- Record set

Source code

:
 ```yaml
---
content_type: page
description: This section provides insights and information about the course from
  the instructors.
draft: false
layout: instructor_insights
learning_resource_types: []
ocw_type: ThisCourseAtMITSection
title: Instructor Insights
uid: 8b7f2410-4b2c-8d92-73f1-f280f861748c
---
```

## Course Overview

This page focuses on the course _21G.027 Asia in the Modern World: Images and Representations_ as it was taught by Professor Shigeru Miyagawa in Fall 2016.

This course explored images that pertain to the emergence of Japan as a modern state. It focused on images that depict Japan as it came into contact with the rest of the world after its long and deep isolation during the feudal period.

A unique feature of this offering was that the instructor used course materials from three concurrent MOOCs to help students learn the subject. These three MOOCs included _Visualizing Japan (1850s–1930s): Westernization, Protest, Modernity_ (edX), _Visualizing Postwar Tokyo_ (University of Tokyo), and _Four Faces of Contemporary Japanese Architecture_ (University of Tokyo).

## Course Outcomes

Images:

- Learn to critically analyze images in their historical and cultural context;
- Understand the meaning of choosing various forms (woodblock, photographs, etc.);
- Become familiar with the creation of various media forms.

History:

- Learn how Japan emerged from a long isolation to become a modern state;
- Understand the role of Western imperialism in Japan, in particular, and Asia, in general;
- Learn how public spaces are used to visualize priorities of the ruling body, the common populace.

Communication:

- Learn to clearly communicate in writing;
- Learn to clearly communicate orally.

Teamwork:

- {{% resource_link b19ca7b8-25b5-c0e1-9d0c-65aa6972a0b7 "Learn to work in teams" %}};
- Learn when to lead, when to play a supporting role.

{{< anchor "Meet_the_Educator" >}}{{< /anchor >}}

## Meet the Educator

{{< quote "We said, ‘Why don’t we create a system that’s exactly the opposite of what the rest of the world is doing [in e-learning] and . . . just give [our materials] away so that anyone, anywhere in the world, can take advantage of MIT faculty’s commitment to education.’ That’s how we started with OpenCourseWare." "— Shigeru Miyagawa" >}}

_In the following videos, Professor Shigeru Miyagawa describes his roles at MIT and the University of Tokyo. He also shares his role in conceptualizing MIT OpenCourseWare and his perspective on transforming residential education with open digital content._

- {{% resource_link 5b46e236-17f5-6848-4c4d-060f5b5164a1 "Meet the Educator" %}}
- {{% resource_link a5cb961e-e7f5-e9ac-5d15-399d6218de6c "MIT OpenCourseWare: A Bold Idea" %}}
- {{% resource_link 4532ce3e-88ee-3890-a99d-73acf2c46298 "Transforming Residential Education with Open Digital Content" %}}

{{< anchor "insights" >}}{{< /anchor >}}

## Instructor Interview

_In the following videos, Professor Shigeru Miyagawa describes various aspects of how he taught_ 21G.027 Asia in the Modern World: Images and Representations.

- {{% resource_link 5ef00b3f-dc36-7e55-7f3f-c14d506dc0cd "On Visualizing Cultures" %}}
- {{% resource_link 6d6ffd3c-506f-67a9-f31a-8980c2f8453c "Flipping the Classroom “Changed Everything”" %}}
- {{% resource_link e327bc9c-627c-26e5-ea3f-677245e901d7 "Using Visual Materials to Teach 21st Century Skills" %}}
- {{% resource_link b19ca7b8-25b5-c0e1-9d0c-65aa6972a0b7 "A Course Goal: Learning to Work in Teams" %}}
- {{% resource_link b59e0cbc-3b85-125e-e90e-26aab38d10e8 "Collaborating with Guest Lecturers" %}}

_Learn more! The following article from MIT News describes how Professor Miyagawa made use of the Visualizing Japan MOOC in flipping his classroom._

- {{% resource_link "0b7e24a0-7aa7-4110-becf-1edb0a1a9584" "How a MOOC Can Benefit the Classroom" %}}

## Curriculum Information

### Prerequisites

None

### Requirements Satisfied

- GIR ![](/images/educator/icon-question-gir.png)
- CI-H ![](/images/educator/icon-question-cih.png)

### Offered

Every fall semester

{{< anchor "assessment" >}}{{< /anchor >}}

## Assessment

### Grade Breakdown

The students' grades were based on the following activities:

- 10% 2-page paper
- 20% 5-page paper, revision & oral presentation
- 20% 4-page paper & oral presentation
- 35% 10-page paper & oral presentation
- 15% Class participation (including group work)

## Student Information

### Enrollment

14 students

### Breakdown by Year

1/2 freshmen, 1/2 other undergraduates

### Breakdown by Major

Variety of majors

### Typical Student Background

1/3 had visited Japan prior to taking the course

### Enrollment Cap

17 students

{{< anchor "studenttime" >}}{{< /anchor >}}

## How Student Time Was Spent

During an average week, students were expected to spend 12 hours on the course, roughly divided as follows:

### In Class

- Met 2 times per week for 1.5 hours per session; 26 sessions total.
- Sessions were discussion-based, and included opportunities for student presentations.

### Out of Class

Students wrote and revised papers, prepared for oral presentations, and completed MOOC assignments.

- Directions
Reply with one number only: how many lines of the listing hold "clearly"?

- Answer to this problem
2